Upside Investing

I am not sure I understand how "upside investing" is supposed to work. For example:
1. What is the rate of return on stocks?
2. When I change the amount invested in stocks each year from 0 to 50k the floor value goes DOWN substantially for the first 5 years of the plan, and stays somewhat lower through the life of the plan.
3. In general how does changing the dates for starting, and stopping converting to safe assets impact the floor value?
4. How do I think about comparing the upside investing to the "standard" smoothing plan?

Sorry for all the questions, but as I said in the beginning I don't really understand the concept, or what it is I am hoping to discover through the use of upside investing?

Comments

Well I seem to have double posted. I didn't realize that the first draft have gone up. However, questions 2, 3 & 4 are still puzzling me.

dan royer's picture

You could read the section in the user manual, which is linked at the bottom of this site under Help and Support (or here: https://www.esplanner.com/learn-more/user-manual )
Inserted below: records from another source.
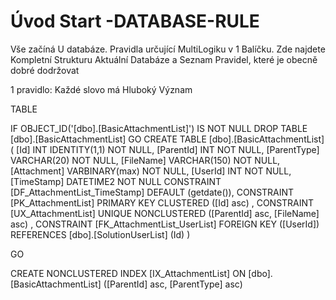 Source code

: ﻿# Úvod   Start -DATABASE-RULE  

Vše začíná U databáze. 
Pravidla určující MultiLogiku v 1 Balíčku.
Zde najdete Kompletní Strukturu Aktuální Databáze
a Seznam Pravidel, které je obecně dobré dodržovat

1 pravidlo: Každé slovo má Hluboký Význam

TABLE


 IF OBJECT_ID('[dbo].[BasicAttachmentList]') IS NOT NULL 
 DROP TABLE [dbo].[BasicAttachmentList] 
 GO
 CREATE TABLE [dbo].[BasicAttachmentList] ( 
 [Id]          INT              IDENTITY(1,1)          NOT NULL,
 [ParentId]    INT                                     NOT NULL,
 [ParentType]  VARCHAR(20)                             NOT NULL,
 [FileName]    VARCHAR(150)                            NOT NULL,
 [Attachment]  VARBINARY(max)                          NOT NULL,
 [UserId]      INT                                     NOT NULL,
 [TimeStamp]   DATETIME2                               NOT NULL  CONSTRAINT [DF_AttachmentList_TimeStamp] DEFAULT (getdate()),
 CONSTRAINT   [PK_AttachmentList]  PRIMARY KEY CLUSTERED    ([Id] asc) ,
 CONSTRAINT   [UX_AttachmentList]  UNIQUE      NONCLUSTERED ([ParentId] asc, [FileName] asc) ,
 CONSTRAINT [FK_AttachmentList_UserList] FOREIGN KEY ([UserId]) REFERENCES [dbo].[SolutionUserList] (Id) )
 
 
 GO
 
 CREATE NONCLUSTERED INDEX [IX_AttachmentList] 
    ON [dbo].[BasicAttachmentList] ([ParentId] asc, [ParentType] asc) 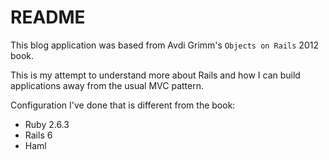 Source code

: # README

This blog application was based from Avdi Grimm's `Objects on Rails` 2012 book. 

This is my attempt to understand more about Rails and how I can build applications away from the usual MVC pattern.

Configuration I've done that is different from the book:
* Ruby 2.6.3
* Rails 6
* Haml
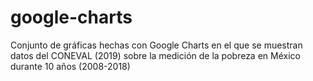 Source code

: # google-charts
Conjunto de gráficas hechas con Google Charts en el que se muestran datos del CONEVAL (2019) sobre la medición de la pobreza en México durante 10 años (2008-2018)
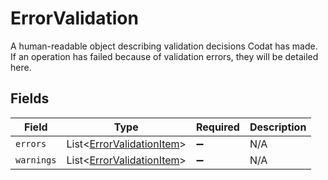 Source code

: # ErrorValidation

A human-readable object describing validation decisions Codat has made. If an operation has failed because of validation errors, they will be detailed here.


## Fields

| Field                                                                   | Type                                                                    | Required                                                                | Description                                                             |
| ----------------------------------------------------------------------- | ----------------------------------------------------------------------- | ----------------------------------------------------------------------- | ----------------------------------------------------------------------- |
| `errors`                                                                | List<[ErrorValidationItem](../../models/shared/ErrorValidationItem.md)> | :heavy_minus_sign:                                                      | N/A                                                                     |
| `warnings`                                                              | List<[ErrorValidationItem](../../models/shared/ErrorValidationItem.md)> | :heavy_minus_sign:                                                      | N/A                                                                     | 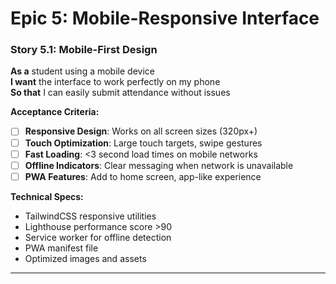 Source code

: # Epic 5: Mobile-Responsive Interface

### Story 5.1: Mobile-First Design
**As a** student using a mobile device  
**I want** the interface to work perfectly on my phone  
**So that** I can easily submit attendance without issues

**Acceptance Criteria:**
- [ ] **Responsive Design**: Works on all screen sizes (320px+)
- [ ] **Touch Optimization**: Large touch targets, swipe gestures
- [ ] **Fast Loading**: <3 second load times on mobile networks
- [ ] **Offline Indicators**: Clear messaging when network is unavailable
- [ ] **PWA Features**: Add to home screen, app-like experience

**Technical Specs:**
- TailwindCSS responsive utilities
- Lighthouse performance score >90
- Service worker for offline detection
- PWA manifest file
- Optimized images and assets

---
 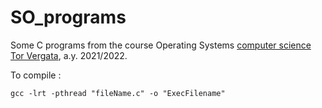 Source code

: # SO_programs
Some C programs from the course Operating Systems [computer science Tor Vergata](http://www.informatica.uniroma2.it/), a.y. 2021/2022.

To compile :
	
	gcc -lrt -pthread "fileName.c" -o "ExecFilename"
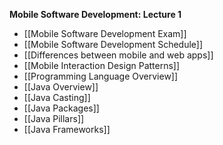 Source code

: **Mobile Software Development: Lecture 1**
* [[Mobile Software Development Exam]]
* [[Mobile Software Development Schedule]]
* [[Differences between mobile and web apps]]
* [[Mobile Interaction Design Patterns]]
* [[Programming Language Overview]]
* [[Java Overview]]
* [[Java Casting]]
* [[Java Packages]]
* [[Java Pillars]]
* [[Java Frameworks]] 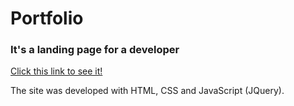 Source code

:# Portfolio

<h3> It's a landing page for a developer</h3>

[Click this link to see it!](https://marina51533.github.io/Portfolio/)

<p>The site was developed with HTML, CSS and JavaScript (JQuery).</p>
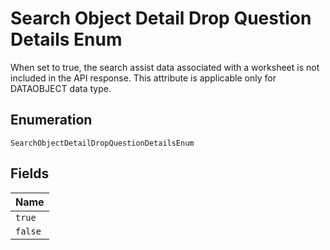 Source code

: 
# Search Object Detail Drop Question Details Enum

When set to true, the search assist data associated with a worksheet is not included in the API response. This attribute is applicable only for DATAOBJECT data type.

## Enumeration

`SearchObjectDetailDropQuestionDetailsEnum`

## Fields

| Name |
|  --- |
| `true` |
| `false` |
But the key concept here is that the risky assets (which are using the S&P historical returns) are assumed to be ALL LOST. So this will cause your living standard to go down--or think of it as establishing the floor value. Then, the Upside reports show you the probability that you will not lose it all and thus beat the floor value.

The questions are fine.

It's one way to look at things, but I personally don't find it that useful to assume that I lose all those equity assets. Some others do. For me, the economics mode set at a very moderate level say 3%, 5% and 6% shows me the range of reasonable asset allocations.

Dan:

I am agreement with your comments that it is not too useful to assume all the equity assets are lost. The chances of that happening are extremely remote unless you put all your risky assets with the next Bernie Maddoff, and even that can be avoided by not putting all your eggs in one basket.